* [Task prompt]
When you reach the records, transcribe each one exactly.

* [Data for this exercise]
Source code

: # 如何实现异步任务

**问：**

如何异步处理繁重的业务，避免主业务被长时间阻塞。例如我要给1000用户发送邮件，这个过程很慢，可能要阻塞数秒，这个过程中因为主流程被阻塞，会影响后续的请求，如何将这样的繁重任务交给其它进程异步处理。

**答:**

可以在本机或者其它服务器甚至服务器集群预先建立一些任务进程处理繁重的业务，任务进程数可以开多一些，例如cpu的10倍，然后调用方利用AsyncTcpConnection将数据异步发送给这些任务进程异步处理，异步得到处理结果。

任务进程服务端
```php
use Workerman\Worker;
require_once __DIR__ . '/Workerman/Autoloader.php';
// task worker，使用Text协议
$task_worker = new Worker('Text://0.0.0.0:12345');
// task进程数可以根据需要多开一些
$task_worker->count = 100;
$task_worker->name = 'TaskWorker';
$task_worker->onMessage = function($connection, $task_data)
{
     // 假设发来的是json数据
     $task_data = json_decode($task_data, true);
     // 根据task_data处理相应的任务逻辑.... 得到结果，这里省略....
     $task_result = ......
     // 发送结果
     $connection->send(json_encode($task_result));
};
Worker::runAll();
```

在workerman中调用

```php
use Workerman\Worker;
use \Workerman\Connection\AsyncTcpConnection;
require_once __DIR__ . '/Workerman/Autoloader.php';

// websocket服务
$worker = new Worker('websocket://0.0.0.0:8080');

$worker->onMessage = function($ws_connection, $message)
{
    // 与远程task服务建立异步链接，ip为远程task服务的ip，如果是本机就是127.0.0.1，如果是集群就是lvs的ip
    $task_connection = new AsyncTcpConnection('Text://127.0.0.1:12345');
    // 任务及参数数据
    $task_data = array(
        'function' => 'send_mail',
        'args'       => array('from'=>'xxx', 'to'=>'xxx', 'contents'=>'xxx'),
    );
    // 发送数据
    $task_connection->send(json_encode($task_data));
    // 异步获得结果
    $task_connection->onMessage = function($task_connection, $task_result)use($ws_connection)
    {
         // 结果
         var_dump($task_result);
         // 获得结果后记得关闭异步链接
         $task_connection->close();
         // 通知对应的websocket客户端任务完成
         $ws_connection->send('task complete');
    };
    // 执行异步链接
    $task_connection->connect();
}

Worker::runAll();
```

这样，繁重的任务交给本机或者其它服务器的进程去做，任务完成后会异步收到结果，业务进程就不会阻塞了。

* [Solution for this exercise]
Source code

: # 如何实现异步任务

**问：**

如何异步处理繁重的业务，避免主业务被长时间阻塞。例如我要给1000用户发送邮件，这个过程很慢，可能要阻塞数秒，这个过程中因为主流程被阻塞，会影响后续的请求，如何将这样的繁重任务交给其它进程异步处理。

**答:**

可以在本机或者其它服务器甚至服务器集群预先建立一些任务进程处理繁重的业务，任务进程数可以开多一些，例如cpu的10倍，然后调用方利用AsyncTcpConnection将数据异步发送给这些任务进程异步处理，异步得到处理结果。

任务进程服务端
```php
use Workerman\Worker;
require_once __DIR__ . '/Workerman/Autoloader.php';
// task worker，使用Text协议
$task_worker = new Worker('Text://0.0.0.0:12345');
// task进程数可以根据需要多开一些
$task_worker->count = 100;
$task_worker->name = 'TaskWorker';
$task_worker->onMessage = function($connection, $task_data)
{
     // 假设发来的是json数据
     $task_data = json_decode($task_data, true);
     // 根据task_data处理相应的任务逻辑.... 得到结果，这里省略....
     $task_result = ......
     // 发送结果
     $connection->send(json_encode($task_result));
};
Worker::runAll();
```

在workerman中调用

```php
use Workerman\Worker;
use \Workerman\Connection\AsyncTcpConnection;
require_once __DIR__ . '/Workerman/Autoloader.php';

// websocket服务
$worker = new Worker('websocket://0.0.0.0:8080');

$worker->onMessage = function($ws_connection, $message)
{
    // 与远程task服务建立异步链接，ip为远程task服务的ip，如果是本机就是127.0.0.1，如果是集群就是lvs的ip
    $task_connection = new AsyncTcpConnection('Text://127.0.0.1:12345');
    // 任务及参数数据
    $task_data = array(
        'function' => 'send_mail',
        'args'       => array('from'=>'xxx', 'to'=>'xxx', 'contents'=>'xxx'),
    );
    // 发送数据
    $task_connection->send(json_encode($task_data));
    // 异步获得结果
    $task_connection->onMessage = function($task_connection, $task_result)use($ws_connection)
    {
         // 结果
         var_dump($task_result);
         // 获得结果后记得关闭异步链接
         $task_connection->close();
         // 通知对应的websocket客户端任务完成
         $ws_connection->send('task complete');
    };
    // 执行异步链接
    $task_connection->connect();
}

Worker::runAll();
```

这样，繁重的任务交给本机或者其它服务器的进程去做，任务完成后会异步收到结果，业务进程就不会阻塞了。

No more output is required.